Por outro lado, pode observar-se atraso do desenvolvimento psicomotor, “nomeadamente sentar, levantar ou andar”, ou existir regressão no desenvolvimento destas competências.
Segundo Isabel Castro, podem observar-se ainda deformações esqueléticas, tão características do raquitismo, na “cabeça, punhos, costelas e /ou principalmente pernas arqueadas após início da marcha”.
O atraso no encerramento da fontanela anterior e fraturas espontâneas são outros dos sinais desta doença.
“O diagnóstico é essencialmente clínico, através da observação, complementado por exames laboratoriais (função renal, função hepática, cálcio, fósforo, PTH, vitamina D - 25(OH)D3 e doseamento urinário de fósforo e cálcio, por exemplo), exames radiológicos e estudo genético”, explica a especialista.
Quanto ao tratamento, e ao contrário do que acontece com muitas doenças raras, ele existe e passa, “essencialmente pela administração oral de doses adequadas de fósforo e calcitriol”. “Atualmente já existe um anticorpo monoclonal anti FGF 23 que constitui uma arma terapêutica específica” contra a doença.
A cirurgia ortopédica corretiva pode ser necessária sobretudo “nos casos de atraso diagnóstico ou não cumprimento da terapêutica”. Neste último caso podem surgem ainda outras complicações para além daquelas tão características da doença. A nefrocalcinose ou o hiperparatiroidismo surgem habitualmente na sequência do mau controlo terapêutico.

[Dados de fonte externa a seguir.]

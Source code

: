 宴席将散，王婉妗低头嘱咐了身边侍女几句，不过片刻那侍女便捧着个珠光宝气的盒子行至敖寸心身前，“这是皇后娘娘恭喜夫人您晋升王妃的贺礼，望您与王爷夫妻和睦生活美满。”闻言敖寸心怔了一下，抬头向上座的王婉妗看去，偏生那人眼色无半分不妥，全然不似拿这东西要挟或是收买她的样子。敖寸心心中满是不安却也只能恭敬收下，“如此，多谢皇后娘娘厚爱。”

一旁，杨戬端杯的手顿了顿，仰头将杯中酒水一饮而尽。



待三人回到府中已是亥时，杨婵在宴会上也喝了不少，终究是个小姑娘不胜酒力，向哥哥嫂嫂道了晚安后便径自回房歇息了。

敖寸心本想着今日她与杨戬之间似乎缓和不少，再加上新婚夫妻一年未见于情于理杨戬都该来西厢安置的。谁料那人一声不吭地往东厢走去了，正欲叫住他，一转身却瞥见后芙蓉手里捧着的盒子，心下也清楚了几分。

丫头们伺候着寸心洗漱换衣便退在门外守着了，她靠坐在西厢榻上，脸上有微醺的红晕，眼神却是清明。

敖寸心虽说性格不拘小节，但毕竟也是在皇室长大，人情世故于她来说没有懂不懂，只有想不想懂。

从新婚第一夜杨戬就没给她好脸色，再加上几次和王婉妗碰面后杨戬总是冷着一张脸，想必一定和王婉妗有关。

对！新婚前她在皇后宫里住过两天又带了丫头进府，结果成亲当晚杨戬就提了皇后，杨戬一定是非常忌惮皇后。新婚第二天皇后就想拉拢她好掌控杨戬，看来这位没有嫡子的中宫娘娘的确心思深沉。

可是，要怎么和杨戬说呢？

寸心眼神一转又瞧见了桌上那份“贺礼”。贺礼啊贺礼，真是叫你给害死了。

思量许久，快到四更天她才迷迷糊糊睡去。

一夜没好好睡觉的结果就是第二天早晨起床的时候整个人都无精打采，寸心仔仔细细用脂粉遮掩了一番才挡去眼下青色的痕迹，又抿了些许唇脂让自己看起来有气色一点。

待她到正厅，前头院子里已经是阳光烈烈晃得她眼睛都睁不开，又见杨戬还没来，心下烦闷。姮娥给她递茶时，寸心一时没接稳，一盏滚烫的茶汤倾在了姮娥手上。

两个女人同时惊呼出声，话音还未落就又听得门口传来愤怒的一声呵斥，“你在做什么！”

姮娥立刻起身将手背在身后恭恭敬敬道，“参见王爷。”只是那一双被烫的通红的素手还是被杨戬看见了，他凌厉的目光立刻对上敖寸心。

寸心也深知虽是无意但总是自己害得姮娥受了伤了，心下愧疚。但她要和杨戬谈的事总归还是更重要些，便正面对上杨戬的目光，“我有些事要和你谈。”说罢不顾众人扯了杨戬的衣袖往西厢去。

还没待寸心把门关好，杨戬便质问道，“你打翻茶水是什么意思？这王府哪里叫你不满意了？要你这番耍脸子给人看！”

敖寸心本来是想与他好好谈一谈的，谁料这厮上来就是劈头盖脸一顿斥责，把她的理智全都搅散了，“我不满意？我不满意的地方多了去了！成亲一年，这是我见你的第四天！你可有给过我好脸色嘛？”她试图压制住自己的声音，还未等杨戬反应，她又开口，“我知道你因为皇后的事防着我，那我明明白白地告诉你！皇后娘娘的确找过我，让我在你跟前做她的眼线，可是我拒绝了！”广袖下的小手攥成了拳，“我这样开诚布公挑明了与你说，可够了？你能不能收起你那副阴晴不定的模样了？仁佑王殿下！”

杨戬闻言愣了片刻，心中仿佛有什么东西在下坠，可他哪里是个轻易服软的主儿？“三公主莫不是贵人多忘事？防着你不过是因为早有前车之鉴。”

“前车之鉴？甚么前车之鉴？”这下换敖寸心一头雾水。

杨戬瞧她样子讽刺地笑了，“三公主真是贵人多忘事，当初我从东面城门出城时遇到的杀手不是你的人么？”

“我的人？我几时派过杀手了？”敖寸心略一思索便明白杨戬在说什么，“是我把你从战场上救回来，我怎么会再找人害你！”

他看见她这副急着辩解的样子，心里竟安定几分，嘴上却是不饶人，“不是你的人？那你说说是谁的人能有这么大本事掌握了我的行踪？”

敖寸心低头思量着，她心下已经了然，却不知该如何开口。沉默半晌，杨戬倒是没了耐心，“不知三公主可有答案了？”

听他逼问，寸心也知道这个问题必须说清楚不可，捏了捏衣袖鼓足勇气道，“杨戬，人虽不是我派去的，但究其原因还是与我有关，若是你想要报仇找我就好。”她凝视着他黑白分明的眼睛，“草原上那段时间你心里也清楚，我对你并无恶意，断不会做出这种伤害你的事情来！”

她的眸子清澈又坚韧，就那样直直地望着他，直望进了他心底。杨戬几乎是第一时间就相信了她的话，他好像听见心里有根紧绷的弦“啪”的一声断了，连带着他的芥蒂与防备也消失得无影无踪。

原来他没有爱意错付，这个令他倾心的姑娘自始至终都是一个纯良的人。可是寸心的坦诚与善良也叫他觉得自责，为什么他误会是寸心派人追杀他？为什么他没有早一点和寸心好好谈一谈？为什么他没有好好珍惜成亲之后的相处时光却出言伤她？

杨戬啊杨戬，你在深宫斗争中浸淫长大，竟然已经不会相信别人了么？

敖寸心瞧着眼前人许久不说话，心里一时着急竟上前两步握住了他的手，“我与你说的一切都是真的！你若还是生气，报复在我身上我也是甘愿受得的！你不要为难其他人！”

A nefrocalcinose (caracterizada por depósitos intrarrenais de cálcio) é muitas vezes responsável pela insuficiência renal crónica e o hiperparatiroidismo secundário e até terciário pode levar ao desenvolvimento de hipercalcemia, complicações cardiovasculares e hipertensão arterial, explica a especialista.
Embora o raquitismo hipofosfatémico possa ser uma doença incapacitante, segundo Isabel Castro, nefrologista pediátrica, quando “detetada e tratada precocemente” permite o normal desenvolvimento e crescimento da criança, sem a presença de alterações ou deformações a nível ósseo.
No entanto, para atingir um bom prognóstico, a médica adverte que é “fundamental a monitorização da terapêutica com adequação das doses dos medicamentos de acordo com a clínica e exames do doente (…) e paralelamente controlar e prevenir eventuais complicações da medicação”.
O acompanhamento destes doentes dever ser feito por uma equipa multidisciplinar “constituída por Nefrologista, Ortopedista, Endocrinologista, Fisiatra e Estomatologista”.